Stored dataset items
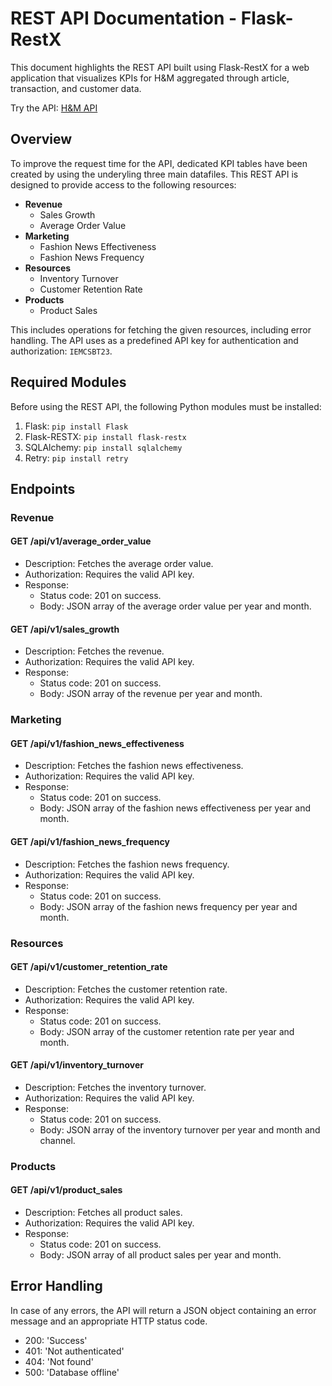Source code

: # REST API Documentation - Flask-RestX

This document highlights the REST API built using Flask-RestX for a web application that visualizes KPIs for H&M aggregated through article, transaction, and customer data.

Try the API: [H&M API](api.maxharrison.de)

## Overview

To improve the request time for the API, dedicated KPI tables have been created by using the underyling three main datafiles. This REST API is designed to provide access to the following resources:

- **Revenue**
  - Sales Growth
  - Average Order Value
- **Marketing**
  - Fashion News Effectiveness
  - Fashion News Frequency
- **Resources**
  - Inventory Turnover
  - Customer Retention Rate
- **Products**
  - Product Sales

This includes operations for fetching the given resources, including error handling. The API uses as a predefined API key for authentication and authorization: `IEMCSBT23`.

## Required Modules

Before using the REST API, the following Python modules must be installed:

1. Flask: `pip install Flask`
2. Flask-RESTX: `pip install flask-restx`
3. SQLAlchemy: `pip install sqlalchemy`
4. Retry: `pip install retry`

## Endpoints

### Revenue

#### GET /api/v1/average_order_value

- Description: Fetches the average order value.
- Authorization: Requires the valid API key.
- Response:
  - Status code: 201 on success.
  - Body: JSON array of the average order value per year and month.

#### GET /api/v1/sales_growth

- Description: Fetches the revenue.
- Authorization: Requires the valid API key.
- Response:
  - Status code: 201 on success.
  - Body: JSON array of the revenue per year and month.

### Marketing

#### GET /api/v1/fashion_news_effectiveness

- Description: Fetches the fashion news effectiveness.
- Authorization: Requires the valid API key.
- Response:
  - Status code: 201 on success.
  - Body: JSON array of the fashion news effectiveness per year and month.
  
#### GET /api/v1/fashion_news_frequency

- Description: Fetches the fashion news frequency.
- Authorization: Requires the valid API key.
- Response:
  - Status code: 201 on success.
  - Body: JSON array of the fashion news frequency per year and month.

### Resources

#### GET /api/v1/customer_retention_rate

- Description: Fetches the customer retention rate.
- Authorization: Requires the valid API key.
- Response:
  - Status code: 201 on success.
  - Body: JSON array of the customer retention rate per year and month.

#### GET /api/v1/inventory_turnover

- Description: Fetches the inventory turnover.
- Authorization: Requires the valid API key.
- Response:
  - Status code: 201 on success.
  - Body: JSON array of the inventory turnover per year and month and channel.
  
### Products

#### GET /api/v1/product_sales

- Description: Fetches all product sales.
- Authorization: Requires the valid API key.
- Response:
  - Status code: 201 on success.
  - Body: JSON array of all product sales per year and month.

## Error Handling

In case of any errors, the API will return a JSON object containing an error message and an appropriate HTTP status code.
  - 200: 'Success'
  - 401: 'Not authenticated'
  - 404: 'Not found'
  - 500: 'Database offline'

▶ _The problem_
Quote every record above exactly, leaving out the pictures.

▶ _Result of this task_
Source code

: # REST API Documentation - Flask-RestX

This document highlights the REST API built using Flask-RestX for a web application that visualizes KPIs for H&M aggregated through article, transaction, and customer data.

Try the API: [H&M API](api.maxharrison.de)

## Overview

To improve the request time for the API, dedicated KPI tables have been created by using the underyling three main datafiles. This REST API is designed to provide access to the following resources:

- **Revenue**
  - Sales Growth
  - Average Order Value
- **Marketing**
  - Fashion News Effectiveness
  - Fashion News Frequency
- **Resources**
  - Inventory Turnover
  - Customer Retention Rate
- **Products**
  - Product Sales

This includes operations for fetching the given resources, including error handling. The API uses as a predefined API key for authentication and authorization: `IEMCSBT23`.

## Required Modules

Before using the REST API, the following Python modules must be installed:

1. Flask: `pip install Flask`
2. Flask-RESTX: `pip install flask-restx`
3. SQLAlchemy: `pip install sqlalchemy`
4. Retry: `pip install retry`

## Endpoints

### Revenue

#### GET /api/v1/average_order_value

- Description: Fetches the average order value.
- Authorization: Requires the valid API key.
- Response:
  - Status code: 201 on success.
  - Body: JSON array of the average order value per year and month.

#### GET /api/v1/sales_growth

- Description: Fetches the revenue.
- Authorization: Requires the valid API key.
- Response:
  - Status code: 201 on success.
  - Body: JSON array of the revenue per year and month.

### Marketing

#### GET /api/v1/fashion_news_effectiveness

- Description: Fetches the fashion news effectiveness.
- Authorization: Requires the valid API key.
- Response:
  - Status code: 201 on success.
  - Body: JSON array of the fashion news effectiveness per year and month.
  
#### GET /api/v1/fashion_news_frequency

- Description: Fetches the fashion news frequency.
- Authorization: Requires the valid API key.
- Response:
  - Status code: 201 on success.
  - Body: JSON array of the fashion news frequency per year and month.

### Resources

#### GET /api/v1/customer_retention_rate

- Description: Fetches the customer retention rate.
- Authorization: Requires the valid API key.
- Response:
  - Status code: 201 on success.
  - Body: JSON array of the customer retention rate per year and month.

#### GET /api/v1/inventory_turnover

- Description: Fetches the inventory turnover.
- Authorization: Requires the valid API key.
- Response:
  - Status code: 201 on success.
  - Body: JSON array of the inventory turnover per year and month and channel.
  
### Products

#### GET /api/v1/product_sales

- Description: Fetches all product sales.
- Authorization: Requires the valid API key.
- Response:
  - Status code: 201 on success.
  - Body: JSON array of all product sales per year and month.

## Error Handling

In case of any errors, the API will return a JSON object containing an error message and an appropriate HTTP status code.
  - 200: 'Success'
  - 401: 'Not authenticated'
  - 404: 'Not found'
  - 500: 'Database offline'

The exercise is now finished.